• **TASK INSTRUCTIONS**
Where the records hold the string "Sfbdparadata", show the whole line it sits on.

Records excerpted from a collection
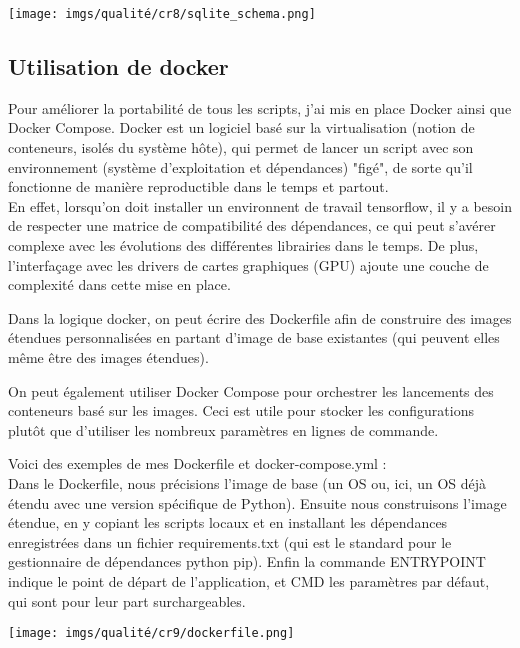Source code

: \begin{center}
    \texttt{[image: imgs/qualité/cr8/sqlite\_schema.png]}
\end{center}

\subsection{Utilisation de \Gls{docker}}
Pour améliorer la portabilité de tous les scripts, j'ai mis en place Docker ainsi que Docker Compose. Docker est un logiciel basé sur la virtualisation (notion de conteneurs, isolés du système hôte), qui permet de lancer un script avec son environnement (système d'exploitation et dépendances) "figé", de sorte qu'il fonctionne de manière reproductible dans le temps et partout.\\

En effet, lorsqu'on doit installer un environnent de travail \gls{tensorflow}, il y a besoin de respecter une matrice de compatibilité des dépendances, ce qui peut s'avérer complexe avec les évolutions des différentes librairies dans le temps. De plus, l'interfaçage avec les drivers de cartes graphiques (GPU) ajoute une couche de complexité dans cette mise en place. 

Dans la logique \Gls{docker}, on peut écrire des Dockerfile afin de construire des images étendues personnalisées en partant d'image de base existantes (qui peuvent elles même être des images étendues).

On peut également utiliser Docker Compose pour orchestrer les lancements des conteneurs basé sur les images. Ceci est utile pour stocker les configurations plutôt que d'utiliser les nombreux paramètres en lignes de commande.

Voici des exemples de mes Dockerfile et docker-compose.yml : \\

Dans le Dockerfile, nous précisions l'image de base (un OS ou, ici, un OS déjà étendu avec une version spécifique de Python). Ensuite nous construisons l'image étendue, en y copiant les scripts locaux et en installant les dépendances enregistrées dans un fichier requirements.txt (qui est le standard pour le gestionnaire de dépendances python pip). Enfin la commande ENTRYPOINT indique le point de départ de l'application, et CMD les paramètres par défaut, qui sont pour leur part surchargeables.
\begin{center}
    \texttt{[image: imgs/qualité/cr9/dockerfile.png]}
\end{center}

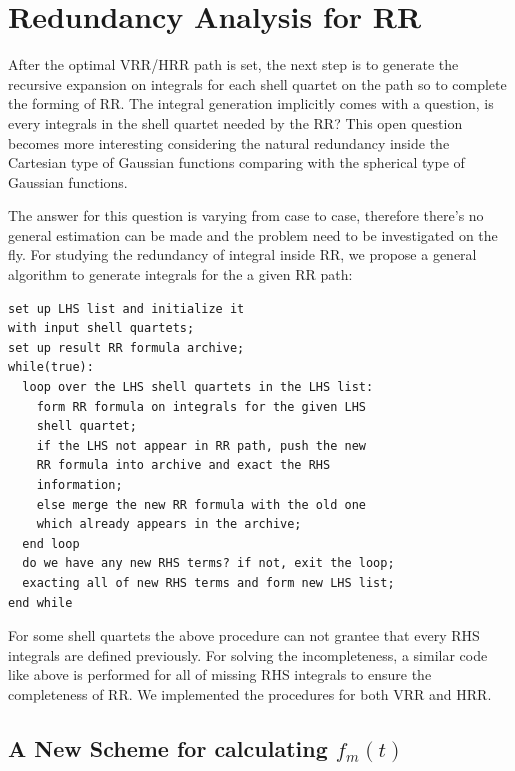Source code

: \section{Redundancy Analysis for RR}
\label{redundancy_rr}

After the optimal VRR/HRR path is set, the next step is to generate 
the recursive expansion on integrals for each shell quartet on the 
path so to complete the forming of RR. The integral
generation implicitly comes with a question, is every integrals in 
the shell quartet needed by the RR? This open question becomes more 
interesting considering the natural redundancy inside the Cartesian 
type of Gaussian functions comparing with the spherical type of Gaussian
functions.

The answer for this question is varying from case to case, therefore there's 
no general estimation can be made and the problem need to be investigated 
on the fly. For studying the redundancy of integral inside RR, we propose
a general algorithm to generate integrals for the a given RR path:
\begin{verbatim}
set up LHS list and initialize it
with input shell quartets;
set up result RR formula archive;
while(true):
  loop over the LHS shell quartets in the LHS list:
    form RR formula on integrals for the given LHS 
    shell quartet;
    if the LHS not appear in RR path, push the new 
    RR formula into archive and exact the RHS 
    information;
    else merge the new RR formula with the old one
    which already appears in the archive;
  end loop
  do we have any new RHS terms? if not, exit the loop;
  exacting all of new RHS terms and form new LHS list;
end while
\end{verbatim}
For some shell quartets the above procedure can not grantee that every
RHS integrals are defined previously. For solving the incompleteness,
a similar code like above is performed for all of missing RHS integrals
to ensure the completeness of RR. We implemented the procedures for 
both VRR and HRR.


\subsection{A New Scheme for calculating $f_{m}(t)$}
\label{fmt}

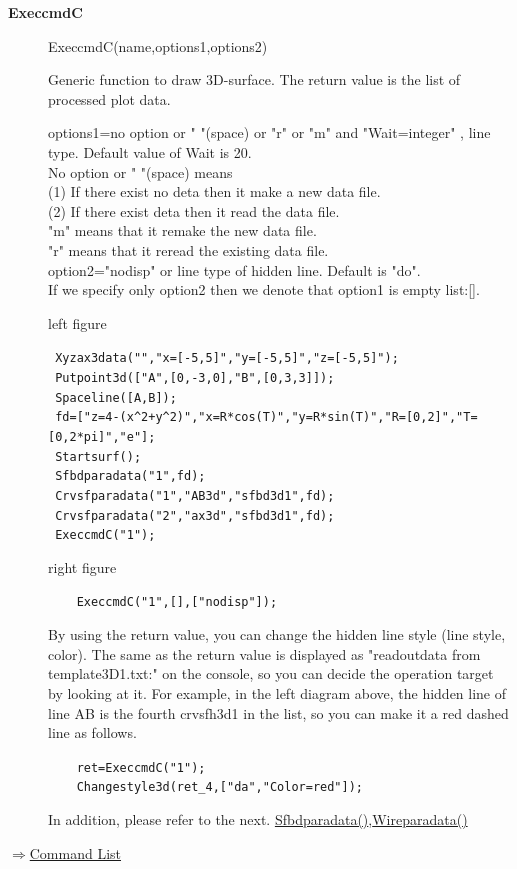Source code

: \documentclass[papersize,a4paper,12pt]{article}
\newenvironment{cmd}[2]{
\hypertarget{#2}{}
\begin{center}{\bf\large #1}\end{center}
\begin{description}
}{
\end{description}
\begin{flushright} \hyperlink{functionlist}{$\Rightarrow$Command List}\end{flushright}
}
\newcommand{\itemket}[1]{
\item[\Ltab{27mm}{#1}]
}
\begin{document}
\begin{cmd}{ExeccmdC}{execcmdc}

\itemket{Usage}ExeccmdC(name,options1,options2)
\itemket{Description}Generic function to draw 3D-surface. The return value is the list of processed plot data.
\itemket{Details}options1=no option or " "(space) or "r" or "m" and "Wait=integer" , line type. Default value of Wait is 20.\\
No option or " "(space) means\\
(1) If there exist no deta then it make a new data file.\\
(2) If there exist deta then it read the data file.\\
"m" means that it remake the new data file.\\
"r" means that it reread the existing data file.\\

option2="nodisp" or line type of hidden line. Default is "do".\\

If we specify only option2 then we denote that option1 is empty list:[].
\itemket{Examples}  \mbox{}

left figure

\verb| Xyzax3data("","x=[-5,5]","y=[-5,5]","z=[-5,5]"); |\\
\verb| Putpoint3d(["A",[0,-3,0],"B",[0,3,3]]); |\\
\verb| Spaceline([A,B]); |\\
\verb| fd=["z=4-(x^2+y^2)","x=R*cos(T)","y=R*sin(T)","R=[0,2]","T=[0,2*pi]","e"]; |\\
\verb| Startsurf(); |\\
\verb| Sfbdparadata("1",fd); |\\
\verb| Crvsfparadata("1","AB3d","sfbd3d1",fd); |\\
\verb| Crvsfparadata("2","ax3d","sfbd3d1",fd); |\\
\verb| ExeccmdC("1"); |

right figure

\verb|    ExeccmdC("1",[],["nodisp"]);|

\hspace{20mm} \hspace{20mm}    

By using the return value, you can change the hidden line style (line style, color). 
The same as the return value is displayed as "readoutdata from template3D1.txt:" on the console, so you can decide the operation target by looking at it. For example, in the left diagram above, the hidden line of line AB is the fourth crvsfh3d1 in the list, so you can make it a red dashed line as follows.

\verb|    ret=ExeccmdC("1");|\\
\verb|    Changestyle3d(ret_4,["da","Color=red"]);|\\

\hspace{20mm} 

In addition, please refer to the next. \hyperlink{sfbdparadata}{Sfbdparadata()},\hyperlink{wireparadata}{Wireparadata()} 

\end{cmd}
\end{document}
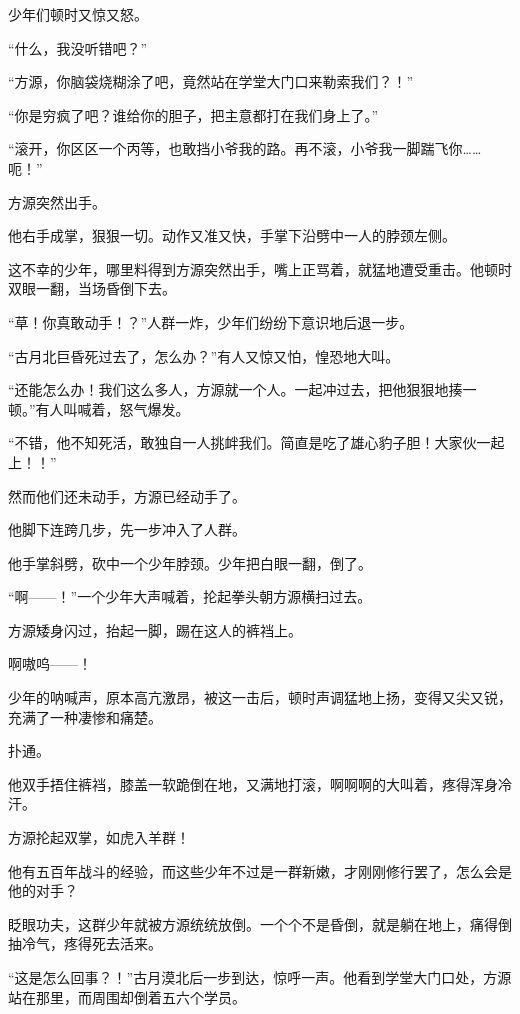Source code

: 
\begin{this_body}

少年们顿时又惊又怒。

“什么，我没听错吧？”

“方源，你脑袋烧糊涂了吧，竟然站在学堂大门口来勒索我们？！”

“你是穷疯了吧？谁给你的胆子，把主意都打在我们身上了。”

“滚开，你区区一个丙等，也敢挡小爷我的路。再不滚，小爷我一脚踹飞你……呃！”

方源突然出手。

他右手成掌，狠狠一切。动作又准又快，手掌下沿劈中一人的脖颈左侧。

这不幸的少年，哪里料得到方源突然出手，嘴上正骂着，就猛地遭受重击。他顿时双眼一翻，当场昏倒下去。

“草！你真敢动手！？”人群一炸，少年们纷纷下意识地后退一步。

“古月北巨昏死过去了，怎么办？”有人又惊又怕，惶恐地大叫。

“还能怎么办！我们这么多人，方源就一个人。一起冲过去，把他狠狠地揍一顿。”有人叫喊着，怒气爆发。

“不错，他不知死活，敢独自一人挑衅我们。简直是吃了雄心豹子胆！大家伙一起上！！”

然而他们还未动手，方源已经动手了。

他脚下连跨几步，先一步冲入了人群。

他手掌斜劈，砍中一个少年脖颈。少年把白眼一翻，倒了。

“啊——！”一个少年大声喊着，抡起拳头朝方源横扫过去。

方源矮身闪过，抬起一脚，踢在这人的裤裆上。

啊嗷呜——！

少年的呐喊声，原本高亢激昂，被这一击后，顿时声调猛地上扬，变得又尖又锐，充满了一种凄惨和痛楚。

扑通。

他双手捂住裤裆，膝盖一软跪倒在地，又满地打滚，啊啊啊的大叫着，疼得浑身冷汗。

方源抡起双掌，如虎入羊群！

他有五百年战斗的经验，而这些少年不过是一群新嫩，才刚刚修行罢了，怎么会是他的对手？

眨眼功夫，这群少年就被方源统统放倒。一个个不是昏倒，就是躺在地上，痛得倒抽冷气，疼得死去活来。

“这是怎么回事？！”古月漠北后一步到达，惊呼一声。他看到学堂大门口处，方源站在那里，而周围却倒着五六个学员。


\end{this_body}
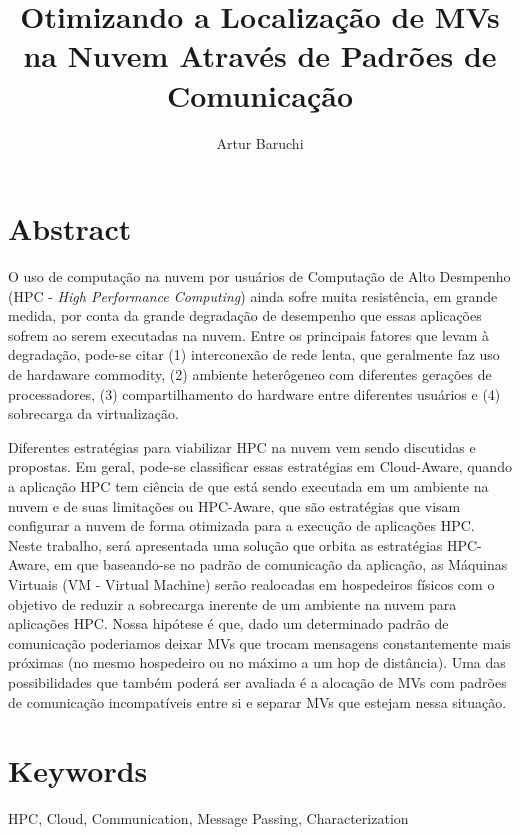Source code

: \documentclass[11pt, titlepage]{article}
\begin{document}
\title{Otimizando a Localização de MVs na Nuvem Através de Padrões de Comunicação}\author{Artur Baruchi}
\maketitle
\section{Abstract}
\label{MPSection:916E337A-8E01-4963-AF49-BE8C7DC6C2A9}

O uso de computação na nuvem por usuários de Computação de Alto Desmpenho (HPC -
      \emph{High Performance Computing}) ainda sofre muita resistência, em grande medida, por conta da grande degradação de desempenho que essas aplicações sofrem ao serem executadas na nuvem. Entre os principais fatores que levam à degradação, pode-se citar (1) interconexão de rede lenta, que geralmente faz uso de hardaware commodity, (2) ambiente heterôgeneo com diferentes gerações de processadores, (3) compartilhamento do hardware entre diferentes usuários e (4) sobrecarga da virtualização.

Diferentes estratégias para viabilizar HPC na nuvem vem sendo discutidas e propostas. Em geral, pode-se classificar essas estratégias em Cloud-Aware, quando a aplicação HPC tem ciência de que está sendo executada em um ambiente na nuvem e de suas limitações ou HPC-Aware, que são estratégias que visam configurar a nuvem de forma otimizada para a execução de aplicações HPC. Neste trabalho, será apresentada uma solução que orbita as estratégias HPC-Aware, em que baseando-se no padrão de comunicação da aplicação, as Máquinas Virtuais (VM - Virtual Machine) serão realocadas em hospedeiros físicos com o objetivo de reduzir a sobrecarga inerente de um ambiente na nuvem para aplicações HPC. Nossa hipótese é que, dado um determinado padrão de comunicação poderiamos deixar MVs que trocam mensagens constantemente mais próximas (no mesmo hospedeiro ou no máximo a um hop de distância). Uma das possibilidades que também poderá ser avaliada é a alocação de MVs com padrões de comunicação incompatíveis entre si e separar MVs que estejam nessa situação.

\section{Keywords}
\label{MPSection:3D7588EF-0A74-4F02-AD69-655B1031BE95}

HPC, Cloud, Communication, Message Passing, Characterization
\end{document}
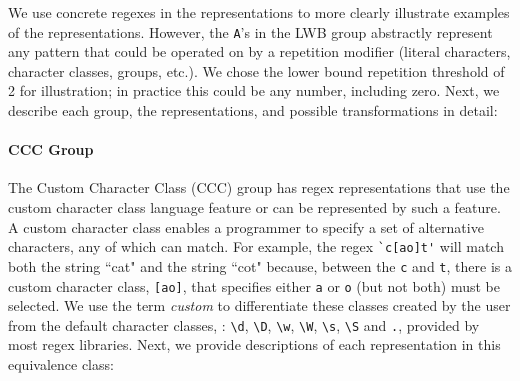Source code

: We use concrete regexes in the representations to more clearly illustrate examples of the representations. However, the \verb!A!'s in the LWB group abstractly represent any pattern that could be operated on by a repetition modifier (literal characters, character classes, groups, etc.).   We chose the lower bound repetition threshold of  2 for illustration; in practice this could be any number, including zero.
Next, we describe each group, the representations, and possible transformations in detail:

\paragraph{CCC Group}
The Custom Character Class (CCC) group has regex representations that use the custom character class language feature or can be represented by such a feature.
A custom character class enables a programmer to specify a set of alternative characters, any of which can match.  For example, the regex \verb!`c[ao]t'! will match both the string ``cat" and the string ``cot" because, between the \verb!c! and \verb!t!, there is a custom character class, \verb![ao]!, that specifies either \verb!a! or \verb!o! (but not both) must be selected.  We use the term \emph{custom} to differentiate these classes created by the user from the default character classes, : \verb!\d!, \verb!\D!, \verb!\w!, \verb!\W!, \verb!\s!, \verb!\S! and \verb!.!,  provided by most regex libraries.
Next, we provide descriptions of each representation in this equivalence class:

• **ANSWER**
\verb| Sfbdparadata("1",fd); |\\
In addition, please refer to the next. \hyperlink{sfbdparadata}{Sfbdparadata()},\hyperlink{wireparadata}{Wireparadata()} 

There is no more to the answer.